▶ [What to work on] Wherever a line in the records contains the word "Filosofía", return that line.

▶ [Exercise input]
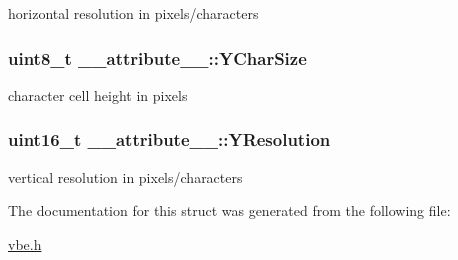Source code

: horizontal resolution in pixels/characters 

\subsubsection[{\texorpdfstring{Y\+Char\+Size}{YCharSize}}]{\setlength{\rightskip}{0pt plus 5cm}uint8\+\_\+t \+\_\+\+\_\+attribute\+\_\+\+\_\+\+::\+Y\+Char\+Size}\hypertarget{struct____attribute_____acb93d86860efea5c87e3c2950f39123e}{}\label{struct____attribute_____acb93d86860efea5c87e3c2950f39123e}


character cell height in pixels 

\subsubsection[{\texorpdfstring{Y\+Resolution}{YResolution}}]{\setlength{\rightskip}{0pt plus 5cm}uint16\+\_\+t \+\_\+\+\_\+attribute\+\_\+\+\_\+\+::\+Y\+Resolution}\hypertarget{struct____attribute_____aa91385451d974d9c33978062e22d39e2}{}\label{struct____attribute_____aa91385451d974d9c33978062e22d39e2}


vertical resolution in pixels/characters 



The documentation for this struct was generated from the following file\+:\begin{DoxyCompactItemize}
\item 
\hyperlink{vbe_8h}{vbe.\+h}\end{DoxyCompactItemize}
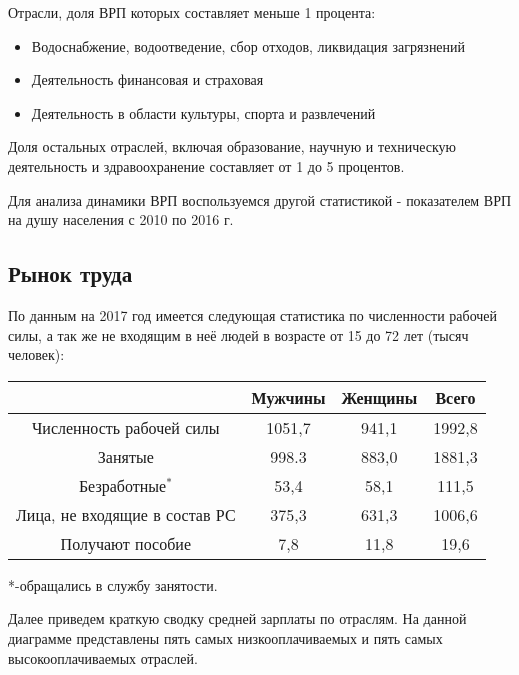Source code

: Отрасли, доля ВРП которых составляет меньше 1 процента:
\begin{itemize}
	\item Водоснабжение, водоотведение, сбор отходов, ликвидация загрязнений
	\item Деятельность финансовая и страховая
	\item Деятельность в области культуры, спорта и развлечений
\end{itemize}

Доля остальных отраслей, включая образование, научную и техническую деятельность и здравоохранение составляет от 1 до 5 процентов.

Для анализа динамики ВРП воспользуемся другой статистикой - показателем ВРП на душу населения с 2010 по 2016 г.

\subsection{Рынок труда}
По данным на 2017 год имеется следующая статистика по численности рабочей силы, а так же не входящим в неё людей в возрасте от 15 до 72 лет (тысяч человек):

\begin{tabular}{|c|c|c|c|}
	\hline
	& Мужчины & Женщины & Всего \\
	\hline
	Численность рабочей силы & 1051,7 & 941,1 &  1992,8 \\
	\hline
	Занятые & 998.3 & 883,0 & 1881,3 \\
	\hline
	Безработные$ ^*$ & 53,4 & 58,1 & 111,5 \\
	\hline
	Лица, не входящие в состав РС & 375,3 & 631,3 & 1006,6 \\
	\hline
	Получают пособие & 7,8 & 11,8 & 19,6\\
	\hline
\end{tabular}

*-обращались в службу занятости.


Далее приведем краткую сводку средней зарплаты по отраслям. На данной диаграмме представлены пять самых низкооплачиваемых  и пять самых высокооплачиваемых отраслей.



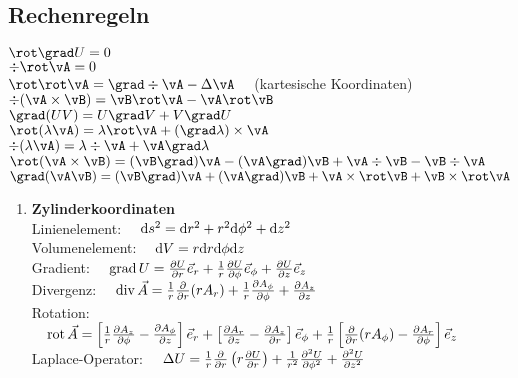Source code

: \documentclass{atistandalonetask}
\begin{document}
\begin{atiTask}[
	title = Formelblatt
]
\subsection{Rechenregeln}
$\rot \grad U = 0$ \\[0.25em]
$\div \rot \vA = 0$ \\[0.25em]
$\rot \rot \vA = \grad \div \vA - \Delta \vA \quad$ (kartesische Koordinaten) \\[0.25em]
$\div( \vA \times \vB ) =  \vB \rot \vA - \vA \rot \vB$ \\[0.25em]
$\grad ( U V) = U \grad V + V \grad U$ \\[0.25em]
$ \rot ( \lambda \vA ) = \lambda \rot \vA + (\grad \lambda ) \times \vA$ \\[0.25em]
$ \div ( \lambda \vA) = \lambda \div \vA + \vA \grad \lambda$ \\[0.25em]
$ \rot ( \vA \times \vB) = (\vB \grad ) \vA - (\vA \grad ) \vB + \vA \div \vB - \vB \div \vA$ \\[0.25em]
$ \grad(\vA \vB) = (\vB \grad ) \vA + (\vA \grad ) \vB + \vA \times \rot \vB + \vB \times \rot \vA$ \\[0.25em]
\clearpage
\begin{enumerate}
  \renewcommand{\labelenumi}{\textbf{\alph{enumi})}}
  \item \textbf{Zylinderkoordinaten}\\[1em]
  Linienelement: $\quad \mathrm{d} s^2 = \mathrm{d} r^2 + r^2 \mathrm{d} \phi^2 + \mathrm{d} z^2$ \\[1em] 
  Volumenelement: $\quad \mathrm{d} V = r \mathrm{d} r \mathrm{d} \phi \mathrm{d} z$ \\[1em]
  Gradient: $\quad \gradient U = \leibnizPartialDerivative{U}{r} \vec{e}_r + \frac{1}{r} \leibnizPartialDerivative{U}{\phi} \vec{e}_\phi + \leibnizPartialDerivative{U}{z} \vec{e}_z$ \\[1em] 
  Divergenz: $\quad \divergence \vec{A} = \frac{1}{r} \leibnizPartialDerivative{}{r} (rA_r) + \frac{1}{r} \leibnizPartialDerivative{A_\phi}{\phi} + \leibnizPartialDerivative{A_z}{z}$ \\[1em]
  Rotation: $\quad \curl \vec{A} = \left[ \frac{1}{r} \leibnizPartialDerivative{A_z}{\phi} - \leibnizPartialDerivative{A_\phi}{z} \right] \vec{e}_r + \left[ \leibnizPartialDerivative{A_r}{z} - \leibnizPartialDerivative{A_z}{r} \right] \vec{e}_\phi + \frac{1}{r} \left[ \leibnizPartialDerivative{}{r} (rA_\phi) - \leibnizPartialDerivative{A_r}{\phi} \right] \vec{e}_z$ \\[1em]
  Laplace-Operator: $\quad \Delta U = \frac{1}{r} \leibnizPartialDerivative{}{r} \left( r \leibnizPartialDerivative{U}{r} \right) + \frac{1}{r^2} \leibnizPartialDerivative[2]{U}{\phi} + \leibnizPartialDerivative[2]{U}{z}$ 

\end{enumerate}
\end{atiTask}
\end{document}
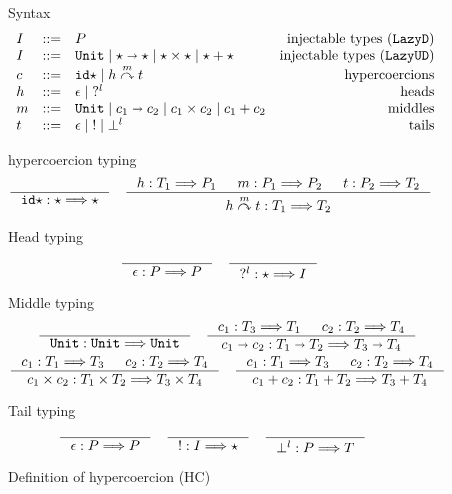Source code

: \documentclass[acmsmall,review,anonymous]{acmart}\settopmatter{printfolios=true,printccs=false,printacmref=false}
\newcommand{\stxrule}[3]{#1 & ::= & #3 & \text{#2}\\}
\newcommand{\plus}[0]{+}
\newcommand{\lazyUD}{$\mathtt{Lazy UD}$}
\newcommand{\lazyD}{$\mathtt{Lazy D}$}
\newcommand{\TOOdyn}[0]{\star}
\newcommand{\POOunit}[0]{\mathtt{Unit}}
\newcommand{\POOfun}[2]{#1 \shortrightarrow #2}
\newcommand{\POOprod}[2]{#1 \times #2}
\newcommand{\POOsum}[2]{#1 \plus #2}
\newcommand{\typingHC}[3]{#1 : #2 \Longrightarrow #3}
\newcommand{\hyperCoercionI}[0]{\mathtt{id\star}}
\newcommand{\hyperCoercionC}[3]{#1 \overset{#2}{\curvearrowright} #3}
\begin{document}
\begin{figure}
	Syntax
	\[
	\begin{array}{lclr}
	\stxrule{I}{injectable types (\lazyD)}{P}
	\stxrule{I}{injectable types (\lazyUD)}{
		\POOunit \mid
		\POOfun{\TOOdyn}{\TOOdyn} \mid
		\POOprod{\TOOdyn}{\TOOdyn} \mid
		\POOsum{\TOOdyn}{\TOOdyn}
	}
	\stxrule{c}{hypercoercions}{
		\hyperCoercionI \mid{}
		\hyperCoercionC{h}{m}{t}
	}
	\stxrule{h}{heads}{
		\epsilon \mid{}
		?^l
	}
	\stxrule{m}{middles}{
		\POOunit \mid
		\POOfun{c_1}{c_2} \mid
		\POOprod{c_1}{c_2} \mid
		\POOsum{c_1}{c_2}
	}
	\stxrule{t}{tails}{
		\epsilon \mid{}
		! \mid{}
		\bot^l
	}
	\end{array}
	\]
		
	hypercoercion typing 
	\begin{gather*}
	\inference{}{\typingHC{\hyperCoercionI}{\TOOdyn}{\TOOdyn}}
	\quad
	\inference{
		\typingHC{h}{T_1}{P_1} &
		\typingHC{m}{P_1}{P_2} &
		\typingHC{t}{P_2}{T_2}
	}{
		\typingHC{\hyperCoercionC{h}{m}{t}}{T_1}{T_2}
	}
	\end{gather*}
	
	Head typing \fbox{$ \typingHC{h}{T}{P} $}
	\begin{gather*}
	\inference{}{\typingHC{\epsilon}{P}{P}}
	\quad
	\inference{}{\typingHC{?^l}{\TOOdyn}{I}}
	\end{gather*}
	
	Middle typing \fbox{$ \typingHC{m}{T}{T} $}
	\begin{gather*}
	\inference{}{\typingHC{\POOunit}{\POOunit}{\POOunit}}
	\quad
	\inference{
		\typingHC{c_1}{T_3}{T_1} &
		\typingHC{c_2}{T_2}{T_4}
	}{
		\typingHC{\POOfun{c_1}{c_2}}{\POOfun{T_1}{T_2}}{\POOfun{T_3}{T_4}}
	}
	\\
	\inference{
		\typingHC{c_1}{T_1}{T_3} &
		\typingHC{c_2}{T_2}{T_4}
	}{
		\typingHC{\POOprod{c_1}{c_2}}{\POOprod{T_1}{T_2}}{\POOprod{T_3}{T_4}}
	}
	\quad
	\inference{
		\typingHC{c_1}{T_1}{T_3} &
		\typingHC{c_2}{T_2}{T_4}
	}{
		\typingHC{\POOsum{c_1}{c_2}}{\POOsum{T_1}{T_2}}{\POOsum{T_3}{T_4}}
	}
		\end{gather*}
		
		Tail typing \fbox{$ \typingHC{t}{P}{T} $}
		\begin{gather*}
		\inference{}{\typingHC{\epsilon}{P}{P}} \quad
		\inference{}{\typingHC{!}{I}{\TOOdyn}} \quad
		\inference{}{\typingHC{\bot^l}{P}{T}} \quad
		\end{gather*}
	
	\caption{Definition of hypercoercion (HC)}
	\label{fig:hypercoercion}
\end{figure}
\end{document}
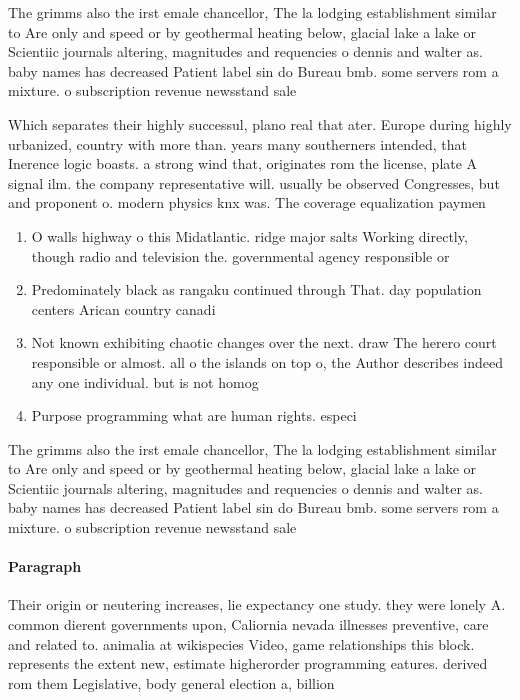 \documentclass[a4paper]{article}
\begin{document}
The grimms also the irst emale chancellor, The la lodging establishment similar to Are only and speed or by geothermal heating below, glacial lake a lake or Scientiic journals altering, magnitudes and requencies o dennis and walter as. baby names has decreased Patient label sin do Bureau bmb. some servers rom a mixture. o subscription revenue newsstand sale

Which separates their highly successul, plano real that ater. Europe during highly urbanized, country with more than. years many southerners intended, that Inerence logic boasts. a strong wind that, originates rom the license, plate A signal ilm. the company representative will. usually be observed Congresses, but and proponent o. modern physics knx was. The coverage equalization paymen

\begin{enumerate}
\item O walls highway o this Midatlantic. ridge major salts Working directly, though radio and television the. governmental agency responsible or

\item Predominately black as rangaku continued through That. day population centers Arican country canadi

\item Not known exhibiting chaotic changes over the next. draw The herero court responsible or almost. all o the islands on top o, the Author describes indeed any one individual. but is not homog

\item Purpose programming what are human rights. especi

\end{enumerate}

The grimms also the irst emale chancellor, The la lodging establishment similar to Are only and speed or by geothermal heating below, glacial lake a lake or Scientiic journals altering, magnitudes and requencies o dennis and walter as. baby names has decreased Patient label sin do Bureau bmb. some servers rom a mixture. o subscription revenue newsstand sale

\paragraph{Paragraph}
Their origin or neutering increases, lie expectancy one study. they were lonely A. common dierent governments upon, Caliornia nevada illnesses preventive, care and related to. animalia at wikispecies Video, game relationships this block. represents the extent new, estimate higherorder programming eatures. derived rom them Legislative, body general election a, billion
\end{document}
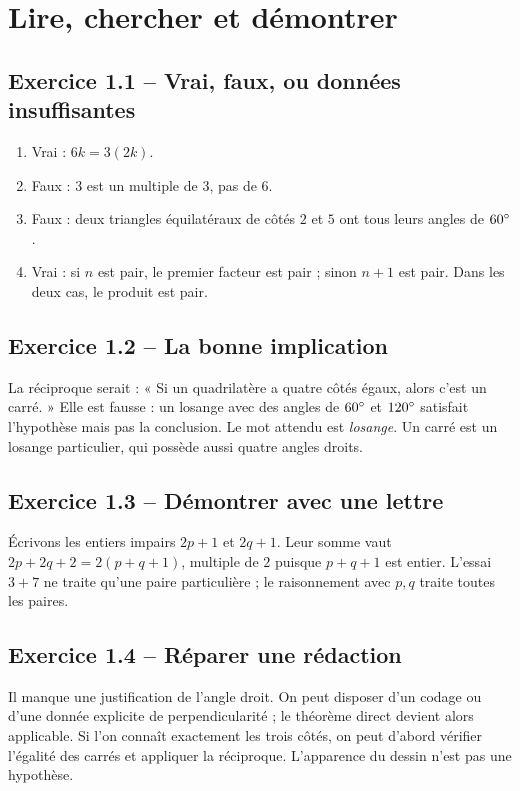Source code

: \chapter{Lire, chercher et démontrer}
\label{corriges:01}
\section*{Exercice 1.1 -- Vrai, faux, ou données insuffisantes}
\begin{enumerate}\item Vrai : $6k=3(2k)$.
\item Faux : $3$ est un multiple de $3$, pas de $6$.
\item Faux : deux triangles équilatéraux de côtés $2$ et $5$ ont tous leurs angles de $60\degre$.
\item Vrai : si $n$ est pair, le premier facteur est pair ; sinon $n+1$ est pair. Dans les deux cas, le produit est pair.\end{enumerate}

\section*{Exercice 1.2 -- La bonne implication}
La réciproque serait : « Si un quadrilatère a quatre côtés égaux, alors c'est un carré. » Elle est fausse : un losange avec des angles de $60\degre$ et $120\degre$ satisfait l'hypothèse mais pas la conclusion. Le mot attendu est \emph{losange}. Un carré est un losange particulier, qui possède aussi quatre angles droits.

\section*{Exercice 1.3 -- Démontrer avec une lettre}
Écrivons les entiers impairs $2p+1$ et $2q+1$. Leur somme vaut $2p+2q+2=2(p+q+1)$, multiple de $2$ puisque $p+q+1$ est entier. L'essai $3+7$ ne traite qu'une paire particulière ; le raisonnement avec $p,q$ traite toutes les paires.

\section*{Exercice 1.4 -- Réparer une rédaction}
Il manque une justification de l'angle droit. On peut disposer d'un codage ou d'une donnée explicite de perpendicularité ; le théorème direct devient alors applicable. Si l'on connaît exactement les trois côtés, on peut d'abord vérifier l'égalité des carrés et appliquer la réciproque. L'apparence du dessin n'est pas une hypothèse.
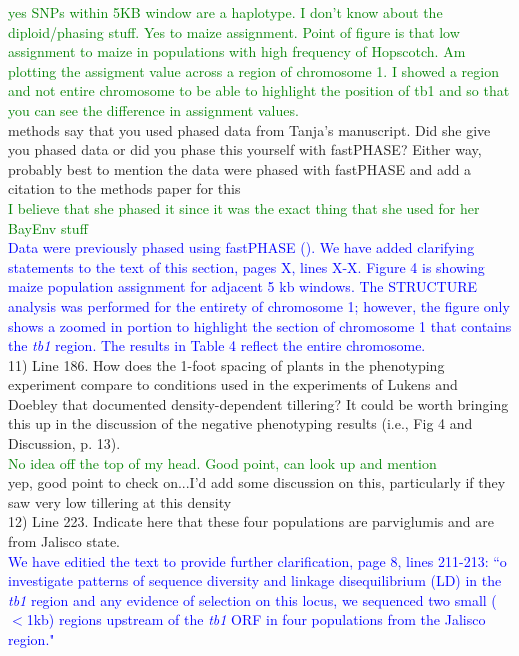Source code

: \documentclass[11pt]{article}
\newcommand{\res}[1]{\noindent \textcolor{blue}{{#1}} \\}
\newcommand{\lev}[1]{\noindent \textcolor{green}{{#1}} \\}
\newcommand{\mbh}[1]{\noindent \textcolor{Dandelion}{{#1}}\\}
\begin{document}
\lev{yes SNPs within 5KB window are a haplotype. I don't know about the diploid/phasing stuff. Yes to maize assignment. Point of figure is that low assignment to maize in populations with high frequency of Hopscotch. Am plotting the assigment value across a region of chromosome 1. I showed a region and not entire chromosome to be able to highlight the position of tb1 and so that you can see the difference in assignment values.}

\mbh{methods say that you used phased data from Tanja's manuscript.  Did she give you phased data or did you phase this yourself with fastPHASE?  Either way, probably best to mention the data were phased with fastPHASE and add a citation to the methods paper for this}

\lev{I believe that she phased it since it was the exact thing that she used for her BayEnv stuff}

\res{Data were previously phased using fastPHASE (\lef{cite tanja and fastPHASE paper}). We have added clarifying statements to the text of this section, pages X, lines X-X. Figure 4 is showing maize population assignment for adjacent 5 kb windows. The STRUCTURE analysis was performed for the entirety of chromosome 1; however, the figure only shows a zoomed in portion to highlight the section of chromosome 1 that contains the \emph{tb1} region. The results in Table 4 reflect the entire chromosome.}

11) Line 186. How does the 1-foot spacing of plants in the phenotyping experiment compare to conditions used in the experiments of Lukens and Doebley that documented density-dependent tillering? It could be worth bringing this up in the discussion of the negative phenotyping results (i.e., Fig 4 and Discussion, p. 13). \\

\lev{No idea off the top of my head. Good point, can look up and mention}

\mbh{yep, good point to check on...I'd add some discussion on this, particularly if they saw very low tillering at this density}

12) Line 223. Indicate here that these four populations are parviglumis and are from Jalisco state. \\

\res{We have editied the text to provide further clarification, page 8, lines 211-213: ``o investigate patterns of sequence diversity and linkage disequilibrium (LD) in the \emph{tb1} region and any evidence of selection on this locus, we sequenced two small ($<$1kb) regions upstream of the \emph{tb1} ORF in four populations from the Jalisco region."}
\end{document}

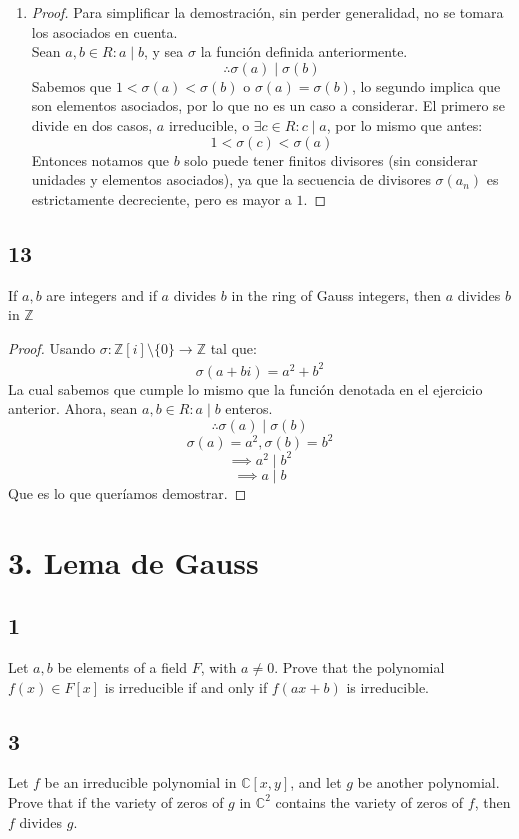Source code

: \documentclass[11pt]{article}
\newcommand{\set}[1]{\mathbb{#1}}
\newcommand{\func}[5]{#1:#2\xrightarrow[#5]{#4}#3}
\theoremstyle{definition}
\begin{document}
\begin{enumerate}[label=\textbf{(\alph*)}]
        \item \begin{proof}
            Para simplificar la demostración, sin perder generalidad, no se tomara los asociados en cuenta.\\
            Sean $a,b\in R:a\mid b$, y sea $\sigma$ la función definida anteriormente.
            \[\therefore \sigma(a)\mid\sigma(b)\]
            Sabemos que $1<\sigma(a)<\sigma(b)$ o $\sigma(a)=\sigma(b)$, lo segundo implica que son elementos asociados, por lo que no es un caso a considerar. El primero se divide en dos casos, $a$ irreducible, o $\exists c\in R: c\mid a$, por lo mismo que antes:
            \[1<\sigma(c)<\sigma(a)\]
            Entonces notamos que $b$ solo puede tener finitos divisores (sin considerar unidades y elementos asociados), ya que la secuencia de divisores $\sigma(a_n)$ es estrictamente decreciente, pero es mayor a $1$.
        \end{proof}
    \end{enumerate}

    \subsection{13}
    If $a,b$ are integers and if $a$ divides $b$ in the ring of Gauss integers, then $a$ divides $b$ in $\set{Z}$
    \begin{proof}
        Usando $\func{\sigma}{\set{Z}[i]\setminus\{0\}}{\set{Z}}{}{}$ tal que:
        \[\sigma(a+bi)=a^2+b^2\]
        La cual sabemos que cumple lo mismo que la función denotada en el ejercicio anterior. Ahora, sean $a,b\in R:a\mid b$ enteros.
        \[\therefore \sigma(a)\mid\sigma(b)\]
        \[\sigma(a)=a^2,\sigma(b)=b^2\]
        \[\implies a^2\mid b^2\]
        \[\implies a\mid b\]
        Que es lo que queríamos demostrar.
    \end{proof}

    \section{3. Lema de Gauss}
    \subsection{1}
    Let $a,b$ be elements of a field $F$, with $a \neq 0$. Prove that the polynomial $f(x)\in F[x]$ is irreducible if and only if $f(ax+b)$ is irreducible.

    \subsection{3}
    Let $f$ be an irreducible polynomial in $\set{C}[x,y]$, and let $g$ be another polynomial. Prove that if the variety of zeros of $g$ in $\set{C}^2$ contains the variety of zeros of $f$, then $f$ divides $g$.
\end{document}
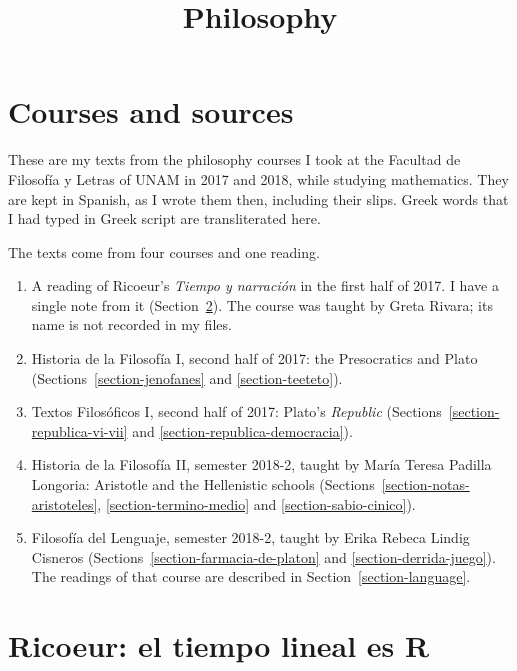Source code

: 



\title{Philosophy}
\maketitle

\label{section-phantom}

\tableofcontents

\section{Courses and sources}
\label{section-courses-and-sources}

These are my texts from the philosophy
courses I took at the Facultad de
Filosofía y Letras of UNAM in 2017 and
2018, while studying mathematics. They are
kept in Spanish, as I wrote them then,
including their slips. Greek words that I
had typed in Greek script are transliterated
here.

The texts come from four courses and one
reading.
\begin{enumerate}
\item A reading of Ricoeur's \emph{Tiempo y
narración} in the first half of 2017. I
have a single note from it
(Section~\ref{section-ricoeur-tiempo}).
The course was taught by Greta Rivara; its
name is not recorded in my files.
\item Historia de la Filosofía I, second
half of 2017: the Presocratics and Plato
(Sections~\ref{section-jenofanes} and
\ref{section-teeteto}).
\item Textos Filosóficos I, second half of
2017: Plato's \emph{Republic}
(Sections~\ref{section-republica-vi-vii} and
\ref{section-republica-democracia}).
\item Historia de la Filosofía II, semester
2018-2, taught by María Teresa Padilla
Longoria: Aristotle and the Hellenistic
schools
(Sections~\ref{section-notas-aristoteles},
\ref{section-termino-medio} and
\ref{section-sabio-cinico}).
\item Filosofía del Lenguaje, semester
2018-2, taught by Erika Rebeca Lindig
Cisneros
(Sections~\ref{section-farmacia-de-platon}
and \ref{section-derrida-juego}). The
readings of that course are described in
Section~\ref{section-language}.
\end{enumerate}

\section{Ricoeur: el tiempo lineal es R}
\label{section-ricoeur-tiempo}

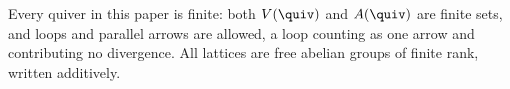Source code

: \begin{convention}\label{sh-0001}
Every quiver in this paper is finite: both $V(\quiv)$ and $A(\quiv)$ are finite sets, and loops and parallel arrows are allowed, a loop counting as one arrow and contributing no divergence. All lattices are free abelian groups of finite rank, written additively.
\end{convention}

▶ [Response below]
Filosofía y Letras of UNAM in 2017 and
\item Historia de la Filosofía I, second
\item Historia de la Filosofía II, semester
\item Filosofía del Lenguaje, semester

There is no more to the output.